Polymorphisms of the TNF-α gene and risk of celiac disease in T1DM children

Background:  Type 1 diabetes mellitus (T1DM) and celiac disease (CD) frequently occur together. Previous reports suggested that the −308A variant of the tumor necrosis factor-α (TNF-α) gene is associated either with T1DM or with CD. The aim of our study was to determine whether −308A and −238A allelic variants of the TNF-α gene might have any impact on the risk of CD in T1DM children. Methods:  Three hundred and one T1DM children were enrolled to the study. The presence of CD was screened with IgA endomysial antibodies (EMA) test. Jejunal biopsy was performed to confirm CD. TNF-α−308 and −238 genetic variants were tested using the method of restriction fragment length polymorphism. Results:  The prevalence of CD in the enrolled diabetic children was 6.3% (19 out of 301 children). The frequency of the −308A TNF-α variant was similar in the CD and the non-CD groups, exceeding the Hungarian healthy reference value.
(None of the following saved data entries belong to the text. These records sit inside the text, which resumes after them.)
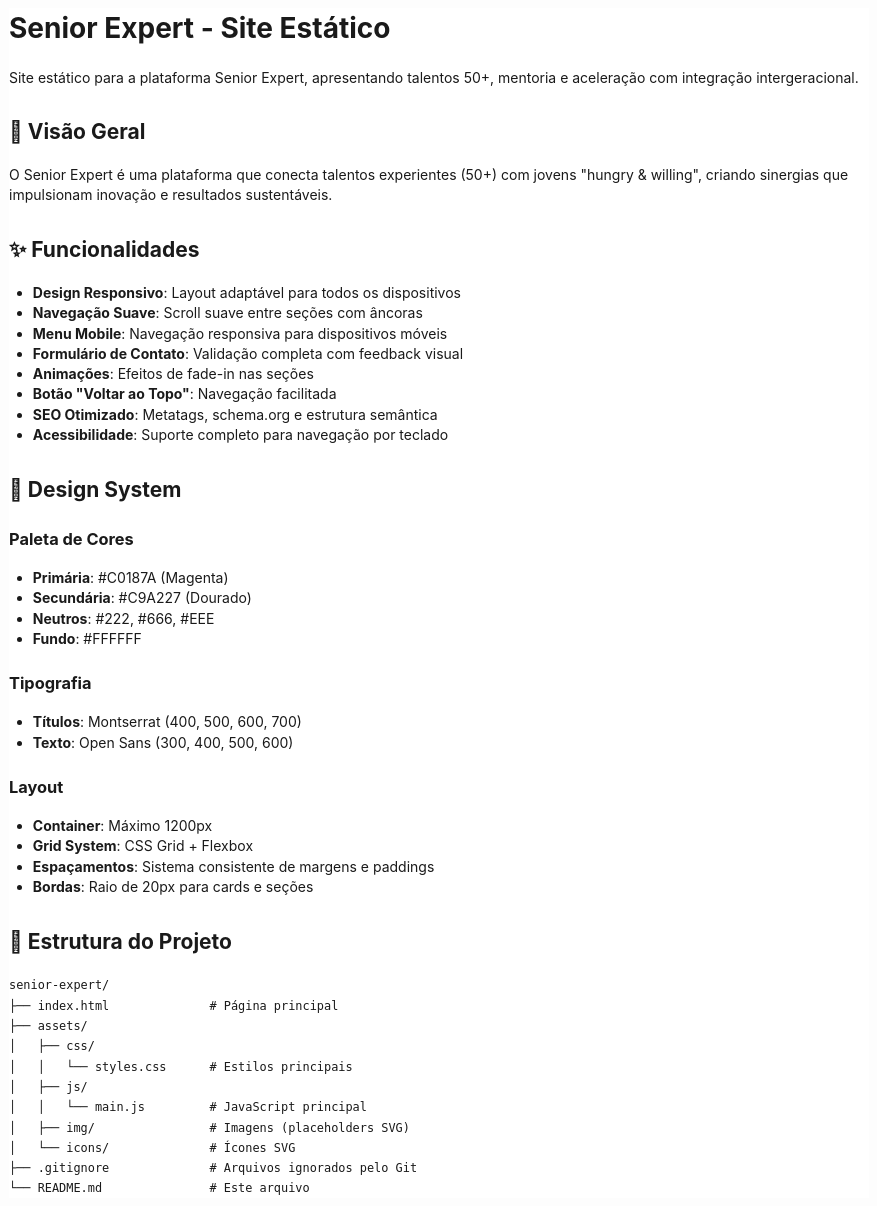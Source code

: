 # Senior Expert - Site Estático

Site estático para a plataforma Senior Expert, apresentando talentos 50+, mentoria e aceleração com integração intergeracional.

## 🚀 Visão Geral

O Senior Expert é uma plataforma que conecta talentos experientes (50+) com jovens "hungry & willing", criando sinergias que impulsionam inovação e resultados sustentáveis.

## ✨ Funcionalidades

- **Design Responsivo**: Layout adaptável para todos os dispositivos
- **Navegação Suave**: Scroll suave entre seções com âncoras
- **Menu Mobile**: Navegação responsiva para dispositivos móveis
- **Formulário de Contato**: Validação completa com feedback visual
- **Animações**: Efeitos de fade-in nas seções
- **Botão "Voltar ao Topo"**: Navegação facilitada
- **SEO Otimizado**: Metatags, schema.org e estrutura semântica
- **Acessibilidade**: Suporte completo para navegação por teclado

## 🎨 Design System

### Paleta de Cores
- **Primária**: #C0187A (Magenta)
- **Secundária**: #C9A227 (Dourado)
- **Neutros**: #222, #666, #EEE
- **Fundo**: #FFFFFF

### Tipografia
- **Títulos**: Montserrat (400, 500, 600, 700)
- **Texto**: Open Sans (300, 400, 500, 600)

### Layout
- **Container**: Máximo 1200px
- **Grid System**: CSS Grid + Flexbox
- **Espaçamentos**: Sistema consistente de margens e paddings
- **Bordas**: Raio de 20px para cards e seções

## 📁 Estrutura do Projeto

```
senior-expert/
├── index.html              # Página principal
├── assets/
│   ├── css/
│   │   └── styles.css      # Estilos principais
│   ├── js/
│   │   └── main.js         # JavaScript principal
│   ├── img/                # Imagens (placeholders SVG)
│   └── icons/              # Ícones SVG
├── .gitignore              # Arquivos ignorados pelo Git
└── README.md               # Este arquivo
```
The number of −238A allele carriers was higher in the CD (4/19) than in the non-CD group (17/277) (p < 0.05). Conclusions:  Our study is limited by the small number of CD patients. On the basis of our findings, carriers of TNF −308A allele do not seem to have an increased risk for CD in T1DM. The association between TNF-α−238A allele carrier state and CD requires further investigation.